The environment adjusting system comprises a control box 1, a bulb 6, an exhaust fan 7, a temperature sensor, a humidity sensor, an infrared temperature sensing device, a camera 10 and an experimental cabin, wherein the control box 1 comprises a controller, a display screen, a temperature adjusting button, a humidity adjusting button, a liquid nitrogen flow adjusting button, a high-pressure water flow adjusting button, a compressed air flow button, a rolling frequency adjusting button and a rolling mode adjusting button, the bulb 6, the exhaust fan 7, the temperature sensor, the humidity sensor, the infrared temperature sensing device, the camera 10, the display screen, the temperature adjusting button, the humidity adjusting button, the liquid nitrogen flow adjusting button, the high-pressure water flow adjusting button, the compressed air flow button, the rolling frequency adjusting button and the rolling mode adjusting button are all connected with the controller.

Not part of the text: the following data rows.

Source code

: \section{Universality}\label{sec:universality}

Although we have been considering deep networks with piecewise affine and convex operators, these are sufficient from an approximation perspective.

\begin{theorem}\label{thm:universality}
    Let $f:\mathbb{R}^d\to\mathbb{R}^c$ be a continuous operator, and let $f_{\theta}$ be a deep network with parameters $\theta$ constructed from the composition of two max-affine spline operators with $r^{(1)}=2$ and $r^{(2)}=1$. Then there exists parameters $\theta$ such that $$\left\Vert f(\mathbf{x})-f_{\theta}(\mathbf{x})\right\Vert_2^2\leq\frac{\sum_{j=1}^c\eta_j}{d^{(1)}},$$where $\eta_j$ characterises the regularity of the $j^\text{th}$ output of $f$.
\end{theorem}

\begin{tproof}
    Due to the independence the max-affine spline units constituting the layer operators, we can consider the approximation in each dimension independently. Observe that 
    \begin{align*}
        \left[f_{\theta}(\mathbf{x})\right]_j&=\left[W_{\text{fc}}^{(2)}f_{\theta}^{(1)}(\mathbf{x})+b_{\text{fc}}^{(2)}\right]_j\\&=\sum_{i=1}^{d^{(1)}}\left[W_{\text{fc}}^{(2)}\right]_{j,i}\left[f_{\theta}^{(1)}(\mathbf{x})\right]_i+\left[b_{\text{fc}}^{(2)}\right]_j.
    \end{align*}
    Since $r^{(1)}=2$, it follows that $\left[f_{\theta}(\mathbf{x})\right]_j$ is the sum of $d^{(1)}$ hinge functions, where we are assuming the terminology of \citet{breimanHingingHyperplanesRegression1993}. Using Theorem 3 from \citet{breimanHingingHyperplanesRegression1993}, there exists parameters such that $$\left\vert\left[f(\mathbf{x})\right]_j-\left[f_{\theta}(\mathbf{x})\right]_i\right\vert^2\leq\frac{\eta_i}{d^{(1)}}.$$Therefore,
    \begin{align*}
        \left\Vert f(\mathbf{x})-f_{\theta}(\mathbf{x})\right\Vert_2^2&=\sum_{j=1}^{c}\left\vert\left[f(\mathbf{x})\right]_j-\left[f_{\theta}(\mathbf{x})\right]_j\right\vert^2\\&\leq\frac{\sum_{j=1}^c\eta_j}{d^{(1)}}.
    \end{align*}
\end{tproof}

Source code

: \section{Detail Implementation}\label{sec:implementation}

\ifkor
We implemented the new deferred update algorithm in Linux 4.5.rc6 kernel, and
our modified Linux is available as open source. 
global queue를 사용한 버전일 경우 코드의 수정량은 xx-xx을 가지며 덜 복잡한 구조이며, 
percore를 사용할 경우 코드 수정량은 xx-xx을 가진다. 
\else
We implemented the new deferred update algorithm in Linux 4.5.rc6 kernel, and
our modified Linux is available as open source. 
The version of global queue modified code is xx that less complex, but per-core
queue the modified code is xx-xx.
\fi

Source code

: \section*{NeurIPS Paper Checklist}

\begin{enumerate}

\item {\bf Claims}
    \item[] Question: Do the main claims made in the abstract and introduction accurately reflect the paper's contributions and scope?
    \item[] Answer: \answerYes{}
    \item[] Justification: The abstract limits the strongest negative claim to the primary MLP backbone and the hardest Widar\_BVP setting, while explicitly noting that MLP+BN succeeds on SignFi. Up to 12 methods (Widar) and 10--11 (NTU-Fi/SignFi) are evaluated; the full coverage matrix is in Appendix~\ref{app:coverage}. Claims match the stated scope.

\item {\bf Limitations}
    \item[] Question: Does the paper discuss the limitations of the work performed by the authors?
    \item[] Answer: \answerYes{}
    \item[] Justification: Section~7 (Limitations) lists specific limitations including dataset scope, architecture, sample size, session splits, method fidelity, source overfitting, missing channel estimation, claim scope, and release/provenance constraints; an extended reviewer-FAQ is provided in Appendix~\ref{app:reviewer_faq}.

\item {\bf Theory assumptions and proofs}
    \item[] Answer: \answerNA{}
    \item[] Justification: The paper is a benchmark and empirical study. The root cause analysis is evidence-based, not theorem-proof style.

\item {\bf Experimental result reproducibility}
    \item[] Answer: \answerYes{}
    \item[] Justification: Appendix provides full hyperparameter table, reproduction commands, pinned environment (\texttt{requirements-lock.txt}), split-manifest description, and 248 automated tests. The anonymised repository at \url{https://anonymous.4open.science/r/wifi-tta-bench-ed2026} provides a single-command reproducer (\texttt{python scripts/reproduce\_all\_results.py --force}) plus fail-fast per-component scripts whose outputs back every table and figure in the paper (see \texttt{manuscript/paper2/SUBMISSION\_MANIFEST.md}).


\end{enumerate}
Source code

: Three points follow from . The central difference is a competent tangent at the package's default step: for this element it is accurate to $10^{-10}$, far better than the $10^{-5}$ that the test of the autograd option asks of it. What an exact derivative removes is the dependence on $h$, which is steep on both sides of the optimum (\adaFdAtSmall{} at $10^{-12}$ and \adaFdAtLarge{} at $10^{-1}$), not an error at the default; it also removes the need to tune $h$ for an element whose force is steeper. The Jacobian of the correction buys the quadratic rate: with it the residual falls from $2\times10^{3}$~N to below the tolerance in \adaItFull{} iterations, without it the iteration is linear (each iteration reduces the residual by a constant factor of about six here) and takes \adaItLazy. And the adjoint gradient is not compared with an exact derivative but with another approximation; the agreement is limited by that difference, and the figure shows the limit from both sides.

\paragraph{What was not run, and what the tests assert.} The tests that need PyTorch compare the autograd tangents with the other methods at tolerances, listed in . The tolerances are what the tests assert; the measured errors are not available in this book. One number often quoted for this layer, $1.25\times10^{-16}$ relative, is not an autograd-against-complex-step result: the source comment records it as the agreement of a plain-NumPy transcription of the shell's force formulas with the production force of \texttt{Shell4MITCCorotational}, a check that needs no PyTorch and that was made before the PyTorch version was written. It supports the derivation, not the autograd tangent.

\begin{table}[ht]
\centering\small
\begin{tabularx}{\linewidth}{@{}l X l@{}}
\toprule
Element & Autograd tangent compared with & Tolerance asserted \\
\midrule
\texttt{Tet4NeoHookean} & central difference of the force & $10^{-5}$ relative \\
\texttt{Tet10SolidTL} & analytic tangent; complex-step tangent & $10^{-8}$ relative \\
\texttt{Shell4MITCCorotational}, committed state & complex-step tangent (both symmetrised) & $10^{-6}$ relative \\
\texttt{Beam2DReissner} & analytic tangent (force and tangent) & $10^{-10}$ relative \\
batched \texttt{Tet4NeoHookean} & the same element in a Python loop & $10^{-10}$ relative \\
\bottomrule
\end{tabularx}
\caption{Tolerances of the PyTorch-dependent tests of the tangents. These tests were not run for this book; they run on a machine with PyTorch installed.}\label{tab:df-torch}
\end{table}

The temperature sensor is used for collecting the temperature of the experimental bin in real time and transmitting the collected temperature to the controller.

The humidity sensor is used for collecting the humidity of the experiment bin in real time and transmitting the collected humidity to the controller.

The infrared temperature sensing device is used for measuring the surface temperature of the test piece and transmitting the measured surface temperature of the test piece to the controller, and specifically: the infrared temperature sensing device is an infrared temperature gun.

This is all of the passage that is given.